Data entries

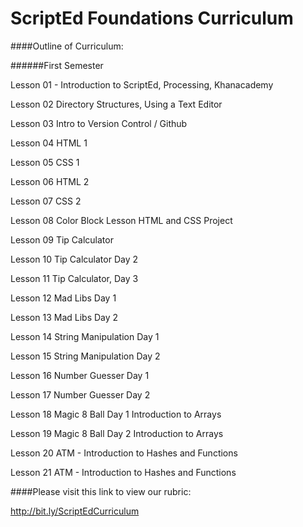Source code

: ScriptEd Foundations Curriculum
==========

####Outline of Curriculum:


######First Semester
Lesson 01 - Introduction to ScriptEd, Processing, Khanacademy	
Lesson 02   Directory Structures, Using a Text Editor
	Lesson 03	Intro to Version Control / Github	
Lesson 04	HTML 1	
Lesson 05	CSS 1	Lesson 06	HTML 2	Lesson 07	CSS 2	Lesson 08	Color Block Lesson	HTML and CSS Project

Lesson 09	Tip Calculator 
Lesson 10	Tip Calculator Day 2	Lesson 11	Tip Calculator, Day 3	Lesson 12	Mad Libs Day 1	Lesson 13	Mad Libs Day 2	

Lesson 14	String Manipulation Day 1	Lesson 15	String Manipulation Day 2	Lesson 16	Number Guesser Day 1	Lesson 17	Number Guesser Day 2	Lesson 18	Magic 8 Ball Day 1	Introduction to ArraysLesson 19	Magic 8 Ball Day 2	Introduction to ArraysLesson 20	ATM - Introduction to Hashes and FunctionsLesson 21	ATM - Introduction to Hashes and Functions

####Please visit this link to view our rubric: 

http://bit.ly/ScriptEdCurriculum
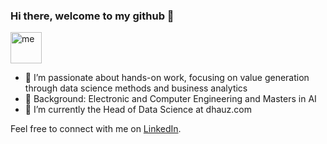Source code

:### Hi there, welcome to my github 👋

<picture>
 <img alt="me" src="https://avatars.githubusercontent.com/u/43235719?v=4" width=50>
</picture>


- 🔭 I’m passionate about hands-on work, focusing on value generation through data science methods and business analytics
- 💬 Background: Electronic and Computer Engineering and Masters in AI
- 🧠 I’m currently the Head of Data Science at dhauz.com

Feel free to connect with me on [LinkedIn](https://www.linkedin.com/in/lucasribeirodeabreu/).


<!--
**labreu/labreu** is a ✨ _special_ ✨ repository because its `README.md` (this file) appears on your GitHub profile.

Here are some ideas to get you started:

- 🔭 I’m currently working on ...
- 🌱 I’m currently learning ...
- 👯 I’m looking to collaborate on ...
- 🤔 I’m looking for help with ...
- 💬 Ask me about ...
- 📫 How to reach me: ...
- 😄 Pronouns: ...
- ⚡ Fun fact: ...
-->
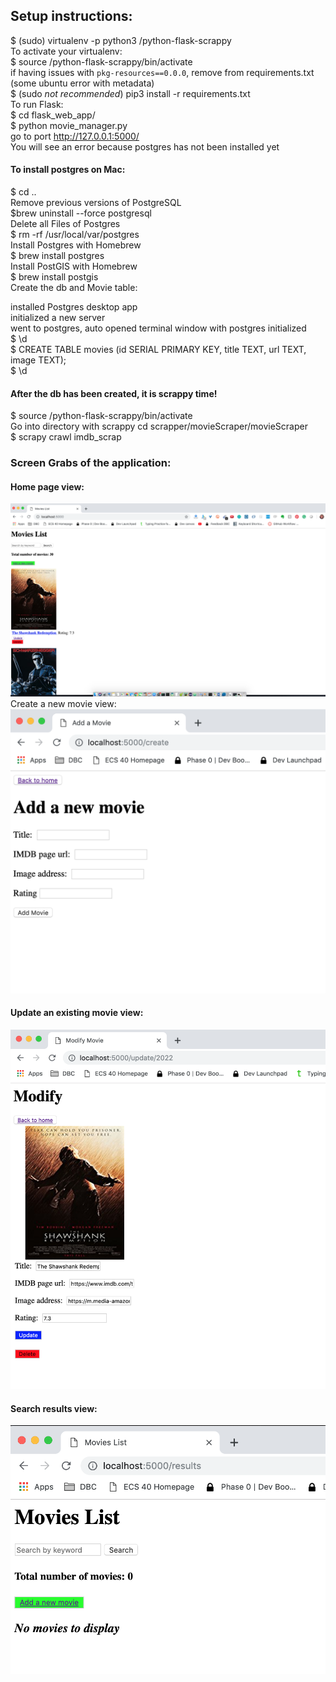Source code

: ## Setup instructions:

$ (sudo) virtualenv -p python3 /python-flask-scrappy  
To activate your virtualenv:  
$ source /python-flask-scrappy/bin/activate  
if having issues with `pkg-resources==0.0.0`, remove from requirements.txt (some ubuntu error with metadata)  
$ (sudo *not recommended*) pip3 install -r requirements.txt  
To run Flask:  
$ cd flask_web_app/  
$ python movie_manager.py  
go to port http://127.0.0.1:5000/  
You will see an error because postgres has not been installed yet  

#### To install postgres on Mac:  
$ cd ..  
Remove previous versions of PostgreSQL  
$brew uninstall --force postgresql  
Delete all Files of Postgres  
$ rm -rf /usr/local/var/postgres  
Install Postgres with Homebrew  
$ brew install postgres  
Install PostGIS with Homebrew  
$ brew install postgis  
Create the db and Movie table:  

installed Postgres desktop app  
initialized a new server  
went to postgres, auto opened terminal window with postgres initialized  
$ \d  
$ CREATE TABLE movies (id SERIAL PRIMARY KEY, title TEXT, url TEXT, image TEXT);   
$ \d  


#### After the db has been created, it is scrappy time!  
$ source /python-flask-scrappy/bin/activate  
Go into directory with scrappy cd scrapper/movieScraper/movieScraper  
$ scrapy crawl imdb_scrap


### Screen Grabs of the application:
#### Home page view:
  ![Home page](home-screen.png "Home page")
Create a new movie view:  
  ![Create page](create-screen.png "Create page")
#### Update an existing movie view:  
  ![Update page](update-screen.png "Update page")
#### Search results view:
  ![Search Results page](search-results-none-screen.png "Search page")
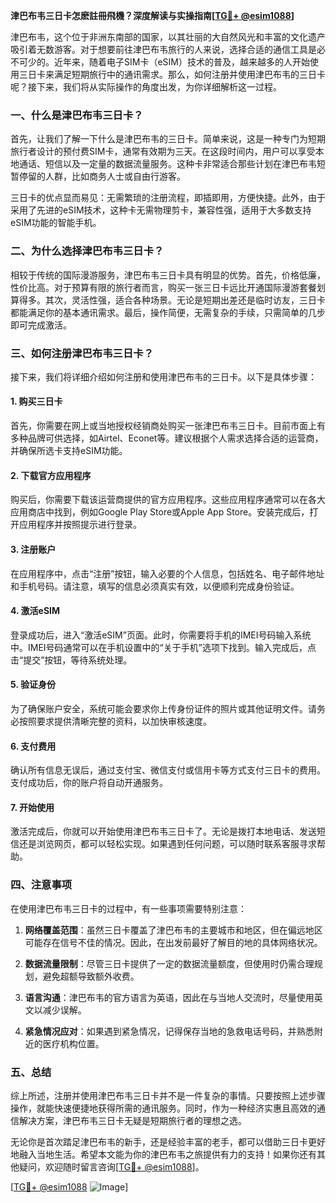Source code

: **津巴布韦三日卡怎麽註冊飛機？深度解读与实操指南[[TG💪+ @esim1088](https://t.me/s/esim1088)]**

津巴布韦，这个位于非洲东南部的国家，以其壮丽的大自然风光和丰富的文化遗产吸引着无数游客。对于想要前往津巴布韦旅行的人来说，选择合适的通信工具是必不可少的。近年来，随着电子SIM卡（eSIM）技术的普及，越来越多的人开始使用三日卡来满足短期旅行中的通讯需求。那么，如何注册并使用津巴布韦的三日卡呢？接下来，我们将从实际操作的角度出发，为你详细解析这一过程。

### 一、什么是津巴布韦三日卡？

首先，让我们了解一下什么是津巴布韦的三日卡。简单来说，这是一种专门为短期旅行者设计的预付费SIM卡，通常有效期为三天。在这段时间内，用户可以享受本地通话、短信以及一定量的数据流量服务。这种卡非常适合那些计划在津巴布韦短暂停留的人群，比如商务人士或自由行游客。

三日卡的优点显而易见：无需繁琐的注册流程，即插即用，方便快捷。此外，由于采用了先进的eSIM技术，这种卡无需物理剪卡，兼容性强，适用于大多数支持eSIM功能的智能手机。

### 二、为什么选择津巴布韦三日卡？

相较于传统的国际漫游服务，津巴布韦三日卡具有明显的优势。首先，价格低廉，性价比高。对于预算有限的旅行者而言，购买一张三日卡远比开通国际漫游套餐划算得多。其次，灵活性强，适合各种场景。无论是短期出差还是临时访友，三日卡都能满足你的基本通讯需求。最后，操作简便，无需复杂的手续，只需简单的几步即可完成激活。

### 三、如何注册津巴布韦三日卡？

接下来，我们将详细介绍如何注册和使用津巴布韦的三日卡。以下是具体步骤：

#### 1. 购买三日卡

首先，你需要在网上或当地授权经销商处购买一张津巴布韦三日卡。目前市面上有多种品牌可供选择，如Airtel、Econet等。建议根据个人需求选择合适的运营商，并确保所选卡支持eSIM功能。

#### 2. 下载官方应用程序

购买后，你需要下载该运营商提供的官方应用程序。这些应用程序通常可以在各大应用商店中找到，例如Google Play Store或Apple App Store。安装完成后，打开应用程序并按照提示进行登录。

#### 3. 注册账户

在应用程序中，点击“注册”按钮，输入必要的个人信息，包括姓名、电子邮件地址和手机号码。请注意，填写的信息必须真实有效，以便顺利完成身份验证。

#### 4. 激活eSIM

登录成功后，进入“激活eSIM”页面。此时，你需要将手机的IMEI号码输入系统中。IMEI号码通常可以在手机设置中的“关于手机”选项下找到。输入完成后，点击“提交”按钮，等待系统处理。

#### 5. 验证身份

为了确保账户安全，系统可能会要求你上传身份证件的照片或其他证明文件。请务必按照要求提供清晰完整的资料，以加快审核速度。

#### 6. 支付费用

确认所有信息无误后，通过支付宝、微信支付或信用卡等方式支付三日卡的费用。支付成功后，你的账户将自动开通服务。

#### 7. 开始使用

激活完成后，你就可以开始使用津巴布韦三日卡了。无论是拨打本地电话、发送短信还是浏览网页，都可以轻松实现。如果遇到任何问题，可以随时联系客服寻求帮助。

### 四、注意事项

在使用津巴布韦三日卡的过程中，有一些事项需要特别注意：

1. **网络覆盖范围**：虽然三日卡覆盖了津巴布韦的主要城市和地区，但在偏远地区可能存在信号不佳的情况。因此，在出发前最好了解目的地的具体网络状况。
   
2. **数据流量限制**：尽管三日卡提供了一定的数据流量额度，但使用时仍需合理规划，避免超额导致额外收费。

3. **语言沟通**：津巴布韦的官方语言为英语，因此在与当地人交流时，尽量使用英文以减少误解。

4. **紧急情况应对**：如果遇到紧急情况，记得保存当地的急救电话号码，并熟悉附近的医疗机构位置。

### 五、总结

综上所述，注册并使用津巴布韦三日卡并不是一件复杂的事情。只要按照上述步骤操作，就能快速便捷地获得所需的通讯服务。同时，作为一种经济实惠且高效的通信解决方案，津巴布韦三日卡无疑是短期旅行者的理想之选。

无论你是首次踏足津巴布韦的新手，还是经验丰富的老手，都可以借助三日卡更好地融入当地生活。希望本文能为你的津巴布韦之旅提供有力的支持！如果你还有其他疑问，欢迎随时留言咨询[[TG💪+ @esim1088](https://t.me/s/esim1088)]。

[[TG💪+ @esim1088](https://t.me/s/esim1088) ![Image](https://i.postimg.cc/4NQfJmqS/Snipaste-2025-05-13-00-14-12.png)]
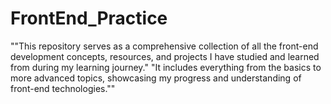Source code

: # FrontEnd_Practice
""This repository serves as a comprehensive collection of all the front-end development concepts, resources, and projects I have studied and learned from during my learning journey." 
"It includes everything from the basics to more advanced topics, showcasing my progress and understanding of front-end technologies.""
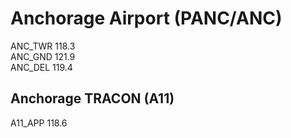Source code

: # Anchorage Airport (PANC/ANC)
ANC_TWR 118.3  
ANC_GND 121.9  
ANC_DEL 119.4  
## Anchorage TRACON (A11)
A11_APP 118.6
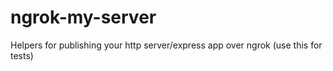 ngrok-my-server
===============

Helpers for publishing your http server/express app over ngrok (use this for tests)
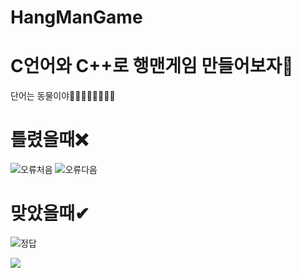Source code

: # HangManGame
# C언어와 C++로 행맨게임 만들어보자👾
단어는 동물이야🐯🐱🐔🐭🦊🐧🐇🦮

# 틀렸을때❌
![오류처음](https://user-images.githubusercontent.com/80873447/163686618-254c4e14-e2b2-4f1e-befa-d017061bf83f.JPG)
![오류다음](https://user-images.githubusercontent.com/80873447/163686650-6976f207-6bcb-4da5-9ef4-bf9c03cfb8b1.JPG)

# 맞았을때✔
![정답](https://user-images.githubusercontent.com/80873447/163686675-7bf645b0-3b50-416a-a723-bcf5b83babc1.JPG)

<img src="https://img.shields.io/badge/C-A8B9CC?style=flat-square&logo=C&logoColor=white"/></a>
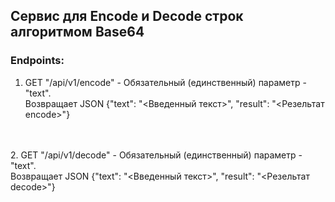 ## Сервис для Encode и Decode строк алгоритмом Base64

### Endpoints:
1. GET "/api/v1/encode" - Обязательный (единственный) параметр - "text".<br>
   Возвращает JSON {"text": "<Введенный текст>", "result": "<Резельтат encode>"}
<br>
<br>
2. GET "/api/v1/decode" - Обязательный (единственный) параметр - "text".<br>
   Возвращает JSON {"text": "<Введенный текст>", "result": "<Резельтат decode>"}
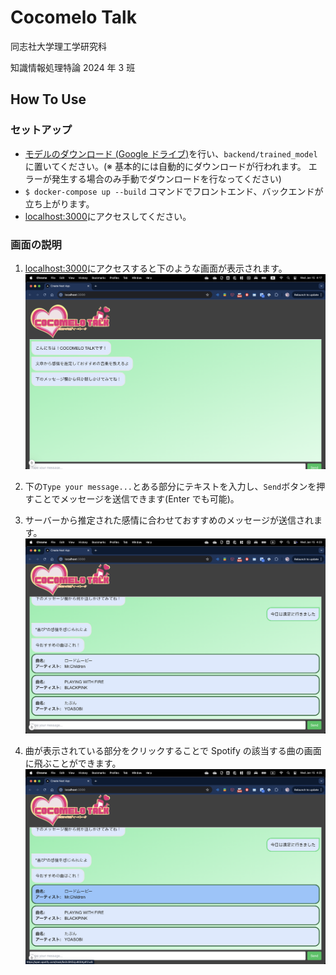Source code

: # Cocomelo Talk

同志社大学理工学研究科

知識情報処理特論 2024 年 3 班

## How To Use

### セットアップ

- [モデルのダウンロード (Google ドライブ)](https://drive.google.com/drive/folders/1YmF_3TihtXOEELXUr_ShG1kT4rIIzgef?usp=sharing)を行い、`backend/trained_model`に置いてください。(※ 基本的には自動的にダウンロードが行われます。 エラーが発生する場合のみ手動でダウンロードを行なってください)
- `$ docker-compose up --build` コマンドでフロントエンド、バックエンドが立ち上がります。
- [localhost:3000](http://localhost:3000)にアクセスしてください。

### 画面の説明

1. [localhost:3000](http://localhost:3000)にアクセスすると下のような画面が表示されます。
   ![ホーム画面](readme_img/Screenshot_home.png)

1. 下の`Type your message...`とある部分にテキストを入力し、`Send`ボタンを押すことでメッセージを送信できます(Enter でも可能)。

1. サーバーから推定された感情に合わせておすすめのメッセージが送信されます。
   ![レスポンス画面](readme_img/Screenshot_response.png)

1. 曲が表示されている部分をクリックすることで Spotify の該当する曲の画面に飛ぶことができます。
   ![リンク画面](readme_img/Screenshot_link.png)
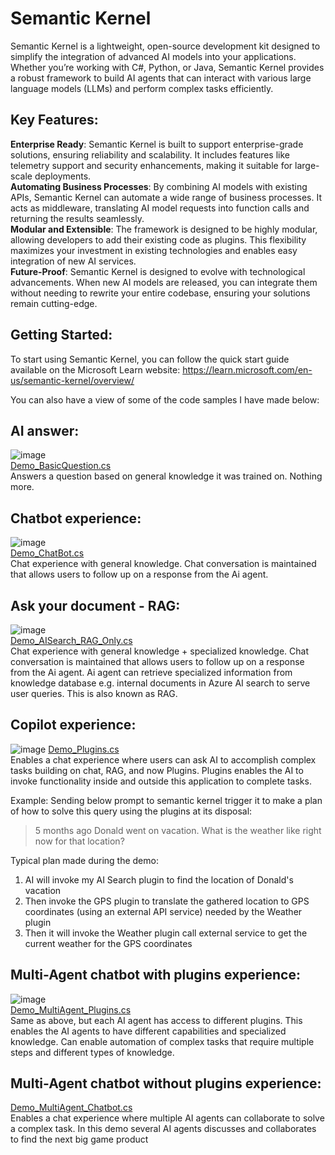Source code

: # Semantic Kernel
Semantic Kernel is a lightweight, open-source development kit designed to simplify the integration of advanced AI models into your applications. Whether you’re working with C#, Python, or Java, Semantic Kernel provides a robust framework to build AI agents that can interact with various large language models (LLMs) and perform complex tasks efficiently.

## Key Features:
**Enterprise Ready**: Semantic Kernel is built to support enterprise-grade solutions, ensuring reliability and scalability. It includes features like telemetry support and security enhancements, making it suitable for large-scale deployments.  
**Automating Business Processes**: By combining AI models with existing APIs, Semantic Kernel can automate a wide range of business processes. It acts as middleware, translating AI model requests into function calls and returning the results seamlessly.  
**Modular and Extensible**: The framework is designed to be highly modular, allowing developers to add their existing code as plugins. This flexibility maximizes your investment in existing technologies and enables easy integration of new AI services.  
**Future-Proof**: Semantic Kernel is designed to evolve with technological advancements. When new AI models are released, you can integrate them without needing to rewrite your entire codebase, ensuring your solutions remain cutting-edge.  

## Getting Started:
To start using Semantic Kernel, you can follow the quick start guide available on the Microsoft Learn website:
https://learn.microsoft.com/en-us/semantic-kernel/overview/

You can also have a view of some of the code samples I have made below:

## AI answer:
![image](https://github.com/7effrey89/SemanticKernelDemo/assets/30802073/94c1b4c8-e3af-49c9-bc59-4744c7b5a991)  
[Demo_BasicQuestion.cs](https://github.com/7effrey89/SemanticKernelDemo/blob/master/Demo_BasicQuestion.cs)  
Answers a question based on general knowledge it was trained on. Nothing more.

## Chatbot experience:
![image](https://github.com/7effrey89/SemanticKernelDemo/assets/30802073/6a3f27ee-6a20-4cc6-81f2-2f51be3912aa)  
[Demo_ChatBot.cs](https://github.com/7effrey89/SemanticKernelDemo/blob/master/Demo_ChatBot.cs)  
Chat experience with general knowledge. Chat conversation is maintained that allows users to follow up on a response from the Ai agent.

## Ask your document - RAG:
![image](https://github.com/7effrey89/SemanticKernelDemo/assets/30802073/797233a5-7220-4d97-8945-11c0d842d1d5)  
[Demo_AISearch_RAG_Only.cs](https://github.com/7effrey89/SemanticKernelDemo/blob/master/Demo_AISearch_RAG_Only.cs)  
Chat experience with general knowledge + specialized knowledge. 
Chat conversation is maintained that allows users to follow up on a response from the Ai agent.
Ai agent can retrieve specialized information from knowledge database e.g. internal documents in Azure AI search to serve user queries. This is also known as RAG.

## Copilot experience: 
![image](https://github.com/7effrey89/SemanticKernelDemo/assets/30802073/920b9eca-6546-4045-990c-648afe9f3fa7)
[Demo_Plugins.cs](https://github.com/7effrey89/SemanticKernelDemo/blob/master/Demo_Plugins.cs)  
Enables a chat experience where users can ask AI to accomplish complex tasks building on chat, RAG, and now Plugins.
Plugins enables the AI to invoke functionality inside and outside this application to complete tasks.

Example: Sending below prompt to semantic kernel trigger it to make a plan of how to solve this query using the plugins at its disposal:

>5 months ago Donald went on vacation. What is the weather like right now for that location?

Typical plan made during the demo:
1) AI will invoke my AI Search plugin to find the location of Donald's vacation
2) Then invoke the GPS plugin to translate the gathered location to GPS coordinates (using an external API service) needed by the Weather plugin
3) Then it will invoke the Weather plugin call external service to get the current weather for the GPS coordinates

## Multi-Agent chatbot with plugins experience: 
![image](https://github.com/7effrey89/SemanticKernelDemo/assets/30802073/6781a1d0-6ec9-44eb-b871-3803b93a25b3)  
[Demo_MultiAgent_Plugins.cs](https://github.com/7effrey89/SemanticKernelDemo/blob/master/Demo_MultiAgent_Plugins.cs)  
Same as above, but each AI agent has access to different plugins.
This enables the AI agents to have different capabilities and specialized knowledge.
Can enable automation of complex tasks that require multiple steps and different types of knowledge.

## Multi-Agent chatbot without plugins experience: 
[Demo_MultiAgent_Chatbot.cs](https://github.com/7effrey89/SemanticKernelDemo/blob/master/Demo_MultiAgent_Chatbot.cs)  
Enables a chat experience where multiple AI agents can collaborate to solve a complex task.
In this demo several AI agents discusses and collaborates to find the next big game product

What you need to do: In these entries, some lines may contain the string "installed". Give the number of such lines and nothing more.

Answer box: 2